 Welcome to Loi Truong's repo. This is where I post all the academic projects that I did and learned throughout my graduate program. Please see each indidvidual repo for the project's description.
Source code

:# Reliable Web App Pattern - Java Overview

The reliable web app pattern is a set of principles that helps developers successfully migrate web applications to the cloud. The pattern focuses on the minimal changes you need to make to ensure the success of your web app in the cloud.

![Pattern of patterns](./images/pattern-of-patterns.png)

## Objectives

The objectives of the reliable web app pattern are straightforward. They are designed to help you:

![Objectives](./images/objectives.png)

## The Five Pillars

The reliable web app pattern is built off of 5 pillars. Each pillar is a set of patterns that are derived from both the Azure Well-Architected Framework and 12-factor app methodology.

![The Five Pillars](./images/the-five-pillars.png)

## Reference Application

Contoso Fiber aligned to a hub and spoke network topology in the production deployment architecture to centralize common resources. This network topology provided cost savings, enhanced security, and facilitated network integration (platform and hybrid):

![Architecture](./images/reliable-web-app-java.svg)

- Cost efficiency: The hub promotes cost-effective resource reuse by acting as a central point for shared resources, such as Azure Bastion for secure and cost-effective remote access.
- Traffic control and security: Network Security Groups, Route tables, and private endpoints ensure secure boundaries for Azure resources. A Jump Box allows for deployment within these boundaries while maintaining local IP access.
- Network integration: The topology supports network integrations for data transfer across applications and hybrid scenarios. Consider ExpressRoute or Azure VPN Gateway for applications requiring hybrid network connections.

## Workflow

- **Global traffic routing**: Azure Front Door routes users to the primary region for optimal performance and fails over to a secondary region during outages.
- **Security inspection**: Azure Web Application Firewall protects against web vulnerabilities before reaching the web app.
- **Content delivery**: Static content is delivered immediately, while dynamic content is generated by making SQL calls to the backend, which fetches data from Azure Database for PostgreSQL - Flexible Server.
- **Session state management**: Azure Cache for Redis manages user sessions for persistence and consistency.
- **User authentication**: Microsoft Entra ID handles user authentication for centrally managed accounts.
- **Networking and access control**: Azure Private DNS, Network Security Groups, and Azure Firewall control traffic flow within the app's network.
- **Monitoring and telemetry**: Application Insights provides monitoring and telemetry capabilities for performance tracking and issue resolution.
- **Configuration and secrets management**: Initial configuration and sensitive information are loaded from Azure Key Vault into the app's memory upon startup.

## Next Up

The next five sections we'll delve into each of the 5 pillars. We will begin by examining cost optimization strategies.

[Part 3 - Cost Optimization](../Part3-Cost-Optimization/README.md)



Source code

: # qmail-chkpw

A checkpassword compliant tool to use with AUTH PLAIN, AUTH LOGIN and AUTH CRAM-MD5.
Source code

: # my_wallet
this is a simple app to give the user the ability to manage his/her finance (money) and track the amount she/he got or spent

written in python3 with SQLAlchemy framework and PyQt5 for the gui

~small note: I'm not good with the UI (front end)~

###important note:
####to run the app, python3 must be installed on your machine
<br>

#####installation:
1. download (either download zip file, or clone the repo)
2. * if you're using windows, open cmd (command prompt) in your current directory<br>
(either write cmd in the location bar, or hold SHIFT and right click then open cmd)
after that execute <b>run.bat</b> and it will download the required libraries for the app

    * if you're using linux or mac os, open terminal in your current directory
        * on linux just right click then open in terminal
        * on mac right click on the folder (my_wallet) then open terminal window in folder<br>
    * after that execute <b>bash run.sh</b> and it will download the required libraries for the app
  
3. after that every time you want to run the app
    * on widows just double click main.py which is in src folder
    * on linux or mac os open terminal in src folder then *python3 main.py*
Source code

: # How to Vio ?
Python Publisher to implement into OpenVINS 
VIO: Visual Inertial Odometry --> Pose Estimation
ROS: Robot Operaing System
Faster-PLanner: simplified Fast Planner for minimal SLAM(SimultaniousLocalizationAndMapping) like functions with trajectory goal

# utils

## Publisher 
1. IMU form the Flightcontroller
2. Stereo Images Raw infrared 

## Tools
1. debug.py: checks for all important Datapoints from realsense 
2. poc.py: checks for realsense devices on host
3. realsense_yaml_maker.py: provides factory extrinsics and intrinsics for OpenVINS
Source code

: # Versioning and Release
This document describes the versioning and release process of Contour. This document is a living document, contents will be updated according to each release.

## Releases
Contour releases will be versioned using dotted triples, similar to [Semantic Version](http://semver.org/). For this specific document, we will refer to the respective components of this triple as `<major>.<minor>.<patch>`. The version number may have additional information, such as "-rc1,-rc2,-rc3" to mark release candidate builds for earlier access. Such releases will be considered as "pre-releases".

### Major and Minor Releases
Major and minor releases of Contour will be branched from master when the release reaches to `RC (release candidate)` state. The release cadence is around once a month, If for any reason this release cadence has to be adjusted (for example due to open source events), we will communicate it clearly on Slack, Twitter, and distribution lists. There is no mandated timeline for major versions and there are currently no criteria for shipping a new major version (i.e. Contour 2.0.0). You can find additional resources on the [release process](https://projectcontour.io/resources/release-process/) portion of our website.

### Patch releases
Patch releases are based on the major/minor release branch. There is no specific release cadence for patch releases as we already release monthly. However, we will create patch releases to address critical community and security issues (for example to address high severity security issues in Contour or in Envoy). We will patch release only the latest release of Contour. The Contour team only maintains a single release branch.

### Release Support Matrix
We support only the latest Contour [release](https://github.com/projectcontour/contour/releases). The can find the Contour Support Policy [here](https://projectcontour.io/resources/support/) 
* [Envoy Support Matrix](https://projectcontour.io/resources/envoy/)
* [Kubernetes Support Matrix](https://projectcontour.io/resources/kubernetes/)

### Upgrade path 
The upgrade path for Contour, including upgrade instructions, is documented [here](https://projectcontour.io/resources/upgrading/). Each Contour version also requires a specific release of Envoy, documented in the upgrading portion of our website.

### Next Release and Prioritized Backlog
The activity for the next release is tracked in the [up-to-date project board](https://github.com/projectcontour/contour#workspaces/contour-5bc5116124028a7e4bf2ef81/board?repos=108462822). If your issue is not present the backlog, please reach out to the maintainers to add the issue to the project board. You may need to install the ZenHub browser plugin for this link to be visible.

──────

# [AIM OF THE EXERCISE]
Copy out, from the listing above, every line that contains the word "OpenVINS".

# [WRITTEN RESPONSE]
Python Publisher to implement into OpenVINS 
3. realsense_yaml_maker.py: provides factory extrinsics and intrinsics for OpenVINS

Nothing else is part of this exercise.